We all know that exponential fiat money growth in recent decades has helped to prevent even greater wealth disparity. Sure, in the US, the wealth of the top 1 percent has risen exponentially relative to the middleclass since the 1970s, when the US went off the gold standard and the age of exponential money growth began, but that is mere coincidence.
It is true that real wages grew quickly under the gold standard, which created the largest middle-class in history, but even then there were those nasty Robber Barons who became far richer than they deserved. Some of them were enlightened enough to realise this, like Andrew Carnegie, who gave away most of his fortune.
Economic progress is OK as long as people don’t get too rich from it. So let’s keep creating wealth by printing money but make certain that those that get too rich give it away. Or else.
We shouldn’t be too concerned that the banks and owners of capital are the primary beneficiaries of money expansion, as they have first access to the new money. After all, we want our undercapitalised banks to start lending again so we can continue on our borrowing and consumption binge. How else are the banks going to lend us money if we don’t create it in the first place? Sure we have to pay them interest on it, but rates are low so we shouldn’t care.
Yes, inflation is historically associated with wealth disparity and sound money is associated with a growing middle class. But that was before we came up with the modern welfare state that automatically transfers money from the wealthy to the poor, that is, unless the wealthy find ways around the tax code by creating trusts and endowments, purchasing taxexempt securities or acquiring assets that tend to rise in price with inflation.

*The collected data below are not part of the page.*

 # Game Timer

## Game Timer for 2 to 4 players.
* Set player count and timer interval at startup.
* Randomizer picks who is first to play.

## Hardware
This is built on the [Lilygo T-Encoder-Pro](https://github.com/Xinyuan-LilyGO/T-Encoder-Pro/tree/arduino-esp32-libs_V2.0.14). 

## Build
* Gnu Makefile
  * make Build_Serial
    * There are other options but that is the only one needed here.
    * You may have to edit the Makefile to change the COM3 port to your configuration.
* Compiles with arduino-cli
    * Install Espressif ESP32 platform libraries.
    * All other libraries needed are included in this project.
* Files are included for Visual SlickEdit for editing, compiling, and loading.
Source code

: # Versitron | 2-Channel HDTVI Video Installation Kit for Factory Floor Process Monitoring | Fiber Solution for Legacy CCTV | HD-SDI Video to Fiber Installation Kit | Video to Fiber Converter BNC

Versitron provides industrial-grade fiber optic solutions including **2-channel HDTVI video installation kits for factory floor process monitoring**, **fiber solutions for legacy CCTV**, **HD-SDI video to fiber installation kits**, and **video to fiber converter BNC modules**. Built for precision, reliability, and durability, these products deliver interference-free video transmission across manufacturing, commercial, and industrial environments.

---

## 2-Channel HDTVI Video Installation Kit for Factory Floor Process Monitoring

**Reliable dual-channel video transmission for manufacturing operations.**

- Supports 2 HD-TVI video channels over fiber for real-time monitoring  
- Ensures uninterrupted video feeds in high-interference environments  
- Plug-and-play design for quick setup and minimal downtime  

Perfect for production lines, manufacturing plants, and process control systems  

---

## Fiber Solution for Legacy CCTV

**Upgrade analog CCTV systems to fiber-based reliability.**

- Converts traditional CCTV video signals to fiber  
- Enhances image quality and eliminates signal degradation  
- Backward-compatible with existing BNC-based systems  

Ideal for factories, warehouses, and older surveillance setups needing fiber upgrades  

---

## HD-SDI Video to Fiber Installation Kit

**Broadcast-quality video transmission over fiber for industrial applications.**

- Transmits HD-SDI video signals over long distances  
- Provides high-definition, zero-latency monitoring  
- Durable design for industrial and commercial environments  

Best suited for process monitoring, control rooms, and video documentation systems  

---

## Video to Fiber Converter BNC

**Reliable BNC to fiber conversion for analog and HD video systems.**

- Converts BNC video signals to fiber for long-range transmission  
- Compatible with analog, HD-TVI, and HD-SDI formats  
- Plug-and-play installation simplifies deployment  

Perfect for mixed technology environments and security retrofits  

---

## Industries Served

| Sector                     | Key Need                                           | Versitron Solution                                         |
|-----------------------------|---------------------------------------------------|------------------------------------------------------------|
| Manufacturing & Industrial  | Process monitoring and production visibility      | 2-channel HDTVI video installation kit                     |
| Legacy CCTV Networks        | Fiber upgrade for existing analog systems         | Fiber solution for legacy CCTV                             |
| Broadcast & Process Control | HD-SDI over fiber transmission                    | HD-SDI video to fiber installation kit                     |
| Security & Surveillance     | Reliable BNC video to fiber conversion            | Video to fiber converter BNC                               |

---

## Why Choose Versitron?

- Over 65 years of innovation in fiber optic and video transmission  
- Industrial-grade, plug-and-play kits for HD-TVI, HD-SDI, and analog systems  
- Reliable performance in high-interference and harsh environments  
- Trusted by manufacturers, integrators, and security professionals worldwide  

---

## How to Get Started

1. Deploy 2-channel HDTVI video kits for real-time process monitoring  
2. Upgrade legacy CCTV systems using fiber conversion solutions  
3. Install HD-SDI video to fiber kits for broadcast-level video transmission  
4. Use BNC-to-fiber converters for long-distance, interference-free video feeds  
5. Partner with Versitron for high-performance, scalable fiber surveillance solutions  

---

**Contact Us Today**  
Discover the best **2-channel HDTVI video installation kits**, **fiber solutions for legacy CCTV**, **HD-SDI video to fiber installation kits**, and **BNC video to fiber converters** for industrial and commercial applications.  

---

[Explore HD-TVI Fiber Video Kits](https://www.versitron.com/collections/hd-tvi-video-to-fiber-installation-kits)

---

But they don’t really want to avoid tax, do they?
Warren Buffett, for one, says he wants to pay more tax. Of course he is allowed to do that, as the IRS has a special facility for those who wish to pay more than their mandated share. Sometimes I wonder why he doesn’t. He could dump his taxexempt munis and hold taxable bonds, for example. Or he could pay out dividends, taxed as ordinary income, rather than purchasing outstanding shares through buy-backs. Or he could live in a state with high taxes, rather than in low-tax Nebraska.
Given the complexity of the tax codes in most developed countries, I suspect there are thousands of ways that Warren or other rich people could pay more tax if they wished. Maybe actions speak louder than words.
Of course middle-class families don’t have access to fancy tax planning, as it tends to be rather expensive. Really fancy tax planning requires writing new items into the tax code, something that tax lobbyists do full-time on behalf of the wealthy. No, middle-class folks just have to pay up to compensate for all those loopholes that most never hear about until the government decides that they are no longer politically expedient.
In practice, this means that the welfare state is primarily a redistribution from the middle-class to the poor. But no, I don’t think this is the reason for the shinking middle class. I think it is because, notwithstanding clearly herioic attempts, we are still not printing enough money.